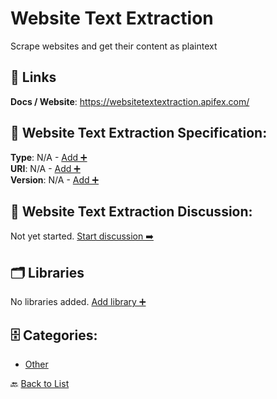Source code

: # Website Text Extraction

Scrape websites and get their content as plaintext

##  🔗 Links
**Docs / Website**: https://websitetextextraction.apifex.com/

## 🧬 Website Text Extraction Specification:
**Type**: N/A - [Add ➕](https://github.com/apis-list/apis-list/edit/main/apis.yaml#L21818)  
**URI**: N/A - [Add ➕](https://github.com/apis-list/apis-list/edit/main/apis.yaml#L21818)  
**Version**: N/A - [Add ➕](https://github.com/apis-list/apis-list/edit/main/apis.yaml#L21818)

## 💬 Website Text Extraction Discussion:
Not yet started. [Start discussion ➡️](https://github.com/apis-list/apis-list/discussions/new)

## 🗂️ Libraries

No libraries added. [Add library ➕](https://github.com/apis-list/apis-list/edit/main/apis.yaml#L21818)    


## 🗄️ Categories:
- [Other](https://github.com/apis-list/apis-list#other-)

🔙  [Back to List](https://github.com/apis-list/apis-list)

※ ※ ※

Write the material above out again exactly as it reads, but don't carry over the pictures.

Source code

: # Website Text Extraction

Scrape websites and get their content as plaintext

##  🔗 Links
**Docs / Website**: https://websitetextextraction.apifex.com/

## 🧬 Website Text Extraction Specification:
**Type**: N/A - [Add ➕](https://github.com/apis-list/apis-list/edit/main/apis.yaml#L21818)  
**URI**: N/A - [Add ➕](https://github.com/apis-list/apis-list/edit/main/apis.yaml#L21818)  
**Version**: N/A - [Add ➕](https://github.com/apis-list/apis-list/edit/main/apis.yaml#L21818)

## 💬 Website Text Extraction Discussion:
Not yet started. [Start discussion ➡️](https://github.com/apis-list/apis-list/discussions/new)

## 🗂️ Libraries

No libraries added. [Add library ➕](https://github.com/apis-list/apis-list/edit/main/apis.yaml#L21818)    


## 🗄️ Categories:
- [Other](https://github.com/apis-list/apis-list#other-)

🔙  [Back to List](https://github.com/apis-list/apis-list)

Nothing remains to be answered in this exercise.